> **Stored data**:
▼

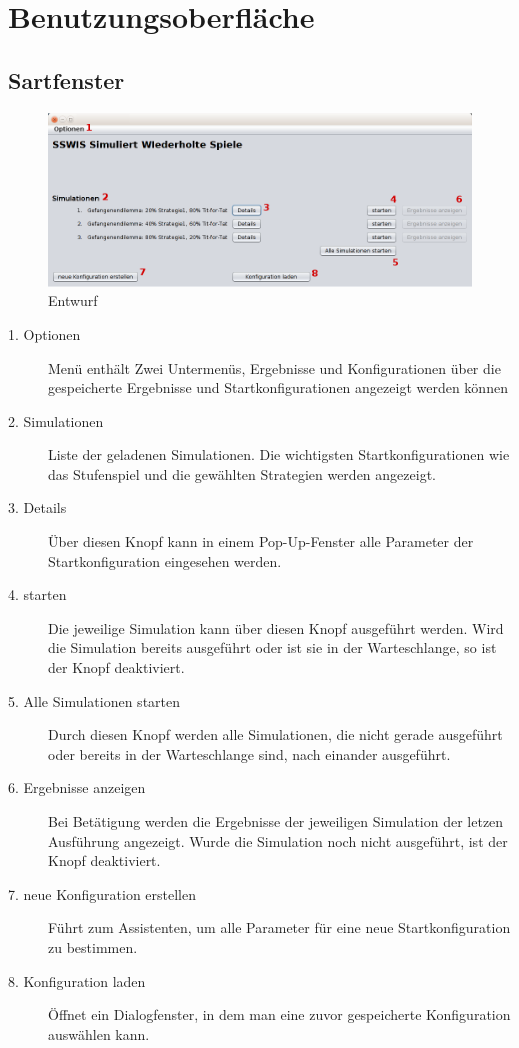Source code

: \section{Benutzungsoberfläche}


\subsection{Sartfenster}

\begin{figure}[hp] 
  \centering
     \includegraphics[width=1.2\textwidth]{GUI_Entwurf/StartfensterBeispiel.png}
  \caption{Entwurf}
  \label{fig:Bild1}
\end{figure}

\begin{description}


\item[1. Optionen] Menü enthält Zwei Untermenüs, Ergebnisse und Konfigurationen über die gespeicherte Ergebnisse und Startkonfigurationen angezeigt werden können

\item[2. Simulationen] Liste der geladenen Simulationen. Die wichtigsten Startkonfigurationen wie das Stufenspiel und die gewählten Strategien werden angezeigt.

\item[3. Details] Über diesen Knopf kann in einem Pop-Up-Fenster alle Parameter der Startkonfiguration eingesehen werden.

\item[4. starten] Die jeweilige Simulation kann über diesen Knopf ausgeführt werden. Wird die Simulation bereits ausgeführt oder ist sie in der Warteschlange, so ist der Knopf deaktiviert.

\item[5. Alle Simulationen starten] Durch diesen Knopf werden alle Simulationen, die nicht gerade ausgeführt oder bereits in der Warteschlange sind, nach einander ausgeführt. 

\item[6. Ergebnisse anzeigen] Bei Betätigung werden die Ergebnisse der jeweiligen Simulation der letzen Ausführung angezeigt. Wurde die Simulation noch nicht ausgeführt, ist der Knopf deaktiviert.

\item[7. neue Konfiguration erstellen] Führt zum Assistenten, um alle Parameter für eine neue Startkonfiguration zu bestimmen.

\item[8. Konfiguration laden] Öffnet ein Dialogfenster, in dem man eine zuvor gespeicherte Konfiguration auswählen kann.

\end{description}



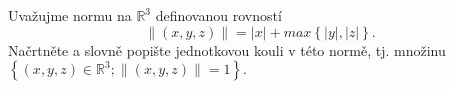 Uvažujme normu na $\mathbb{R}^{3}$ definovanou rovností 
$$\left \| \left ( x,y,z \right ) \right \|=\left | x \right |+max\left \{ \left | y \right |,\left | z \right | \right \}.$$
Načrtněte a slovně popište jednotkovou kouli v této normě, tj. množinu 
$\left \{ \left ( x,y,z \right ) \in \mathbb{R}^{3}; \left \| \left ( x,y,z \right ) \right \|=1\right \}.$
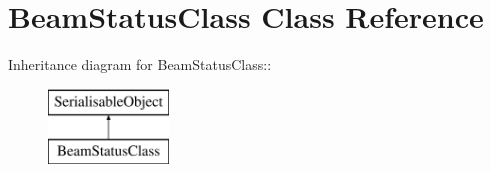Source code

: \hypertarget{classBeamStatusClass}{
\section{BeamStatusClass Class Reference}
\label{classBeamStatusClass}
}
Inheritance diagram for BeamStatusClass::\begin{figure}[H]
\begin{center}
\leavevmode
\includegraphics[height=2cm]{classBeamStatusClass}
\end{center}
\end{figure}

▲

> **REQUIRED WORK**:
Each line in the data that holds the word "Startkonfigurationen" must be copied.

> **RESPONSE TO THIS EXERCISE**:
\item[1. Optionen] Menü enthält Zwei Untermenüs, Ergebnisse und Konfigurationen über die gespeicherte Ergebnisse und Startkonfigurationen angezeigt werden können
\item[2. Simulationen] Liste der geladenen Simulationen. Die wichtigsten Startkonfigurationen wie das Stufenspiel und die gewählten Strategien werden angezeigt.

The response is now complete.